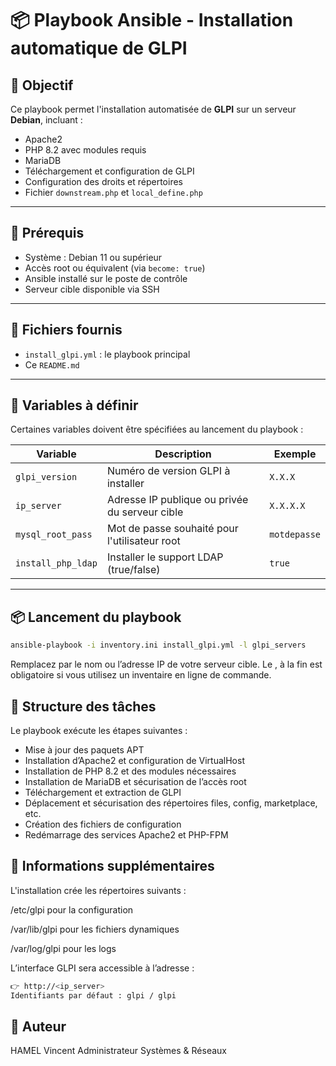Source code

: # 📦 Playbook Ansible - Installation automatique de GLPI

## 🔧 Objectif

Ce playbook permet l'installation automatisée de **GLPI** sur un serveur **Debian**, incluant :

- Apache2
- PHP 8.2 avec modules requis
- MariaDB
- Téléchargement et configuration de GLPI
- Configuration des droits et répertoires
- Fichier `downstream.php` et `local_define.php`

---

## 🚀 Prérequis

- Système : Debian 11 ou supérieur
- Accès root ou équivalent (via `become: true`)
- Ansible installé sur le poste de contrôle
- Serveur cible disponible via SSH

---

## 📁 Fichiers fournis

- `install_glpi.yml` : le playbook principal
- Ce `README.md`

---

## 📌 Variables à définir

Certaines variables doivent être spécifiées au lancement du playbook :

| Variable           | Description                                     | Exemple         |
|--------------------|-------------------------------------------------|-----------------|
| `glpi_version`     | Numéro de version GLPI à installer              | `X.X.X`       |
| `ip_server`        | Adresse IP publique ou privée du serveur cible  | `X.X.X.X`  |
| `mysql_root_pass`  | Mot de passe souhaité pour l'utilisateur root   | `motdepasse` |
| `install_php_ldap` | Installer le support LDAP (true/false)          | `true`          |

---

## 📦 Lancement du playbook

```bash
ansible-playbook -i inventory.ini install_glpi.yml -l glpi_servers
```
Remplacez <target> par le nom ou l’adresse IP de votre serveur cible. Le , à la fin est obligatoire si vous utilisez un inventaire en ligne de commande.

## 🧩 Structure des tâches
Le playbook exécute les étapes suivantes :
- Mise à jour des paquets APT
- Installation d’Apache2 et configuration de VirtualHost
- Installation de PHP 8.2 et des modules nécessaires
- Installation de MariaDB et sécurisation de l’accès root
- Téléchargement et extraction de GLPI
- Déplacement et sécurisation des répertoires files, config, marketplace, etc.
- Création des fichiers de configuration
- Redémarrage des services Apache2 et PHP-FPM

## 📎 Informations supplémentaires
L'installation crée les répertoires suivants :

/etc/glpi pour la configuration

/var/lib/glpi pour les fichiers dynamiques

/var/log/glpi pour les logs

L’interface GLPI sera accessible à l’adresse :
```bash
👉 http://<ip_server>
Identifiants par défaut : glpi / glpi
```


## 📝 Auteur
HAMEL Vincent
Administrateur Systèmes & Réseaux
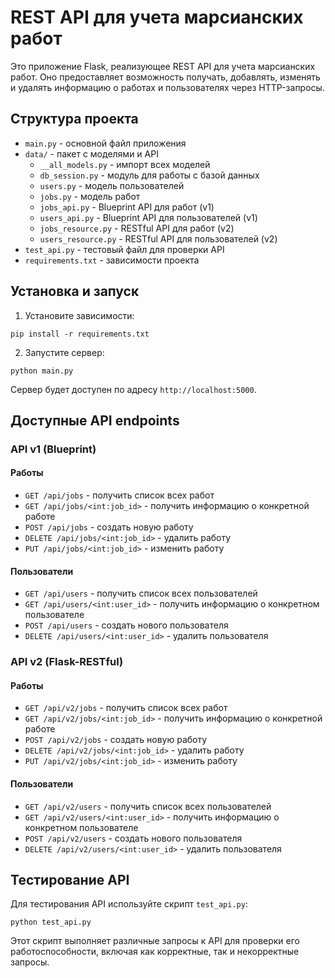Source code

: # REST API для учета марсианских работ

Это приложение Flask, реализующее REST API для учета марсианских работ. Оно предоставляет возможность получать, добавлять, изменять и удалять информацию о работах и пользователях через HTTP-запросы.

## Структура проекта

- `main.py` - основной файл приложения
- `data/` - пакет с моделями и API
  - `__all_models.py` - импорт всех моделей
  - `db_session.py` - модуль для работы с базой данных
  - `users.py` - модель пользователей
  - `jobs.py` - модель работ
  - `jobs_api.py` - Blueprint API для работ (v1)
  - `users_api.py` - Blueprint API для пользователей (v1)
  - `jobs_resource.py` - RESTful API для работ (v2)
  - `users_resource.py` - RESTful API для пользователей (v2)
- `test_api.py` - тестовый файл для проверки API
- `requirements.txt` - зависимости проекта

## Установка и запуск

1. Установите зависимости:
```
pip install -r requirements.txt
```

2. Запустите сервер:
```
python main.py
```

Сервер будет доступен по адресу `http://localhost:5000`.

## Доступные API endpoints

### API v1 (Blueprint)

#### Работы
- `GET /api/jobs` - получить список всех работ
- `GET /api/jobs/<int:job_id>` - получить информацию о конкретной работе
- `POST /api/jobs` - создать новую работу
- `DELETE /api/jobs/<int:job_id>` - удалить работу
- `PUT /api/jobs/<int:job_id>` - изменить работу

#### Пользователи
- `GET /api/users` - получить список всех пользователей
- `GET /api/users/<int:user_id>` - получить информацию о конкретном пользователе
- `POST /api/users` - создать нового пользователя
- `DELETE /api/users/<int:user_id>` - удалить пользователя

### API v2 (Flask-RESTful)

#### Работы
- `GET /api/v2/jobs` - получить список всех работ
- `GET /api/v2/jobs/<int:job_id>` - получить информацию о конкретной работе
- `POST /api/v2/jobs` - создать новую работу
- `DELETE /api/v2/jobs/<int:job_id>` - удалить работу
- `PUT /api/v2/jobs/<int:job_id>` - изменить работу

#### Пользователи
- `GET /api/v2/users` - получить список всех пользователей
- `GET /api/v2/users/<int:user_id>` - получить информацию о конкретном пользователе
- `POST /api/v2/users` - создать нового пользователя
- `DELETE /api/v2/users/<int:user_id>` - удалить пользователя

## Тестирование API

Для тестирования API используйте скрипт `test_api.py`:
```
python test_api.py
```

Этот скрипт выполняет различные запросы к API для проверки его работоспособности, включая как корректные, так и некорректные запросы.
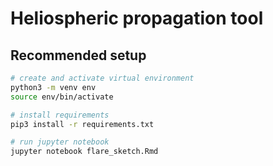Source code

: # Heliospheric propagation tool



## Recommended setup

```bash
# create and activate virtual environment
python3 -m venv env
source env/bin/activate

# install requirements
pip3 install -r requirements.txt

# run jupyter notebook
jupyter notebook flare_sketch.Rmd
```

______________________________

Work to be completed:
Using the material, count the lines where the word "true" appears. Give the number by itself.

Solution for this task:
2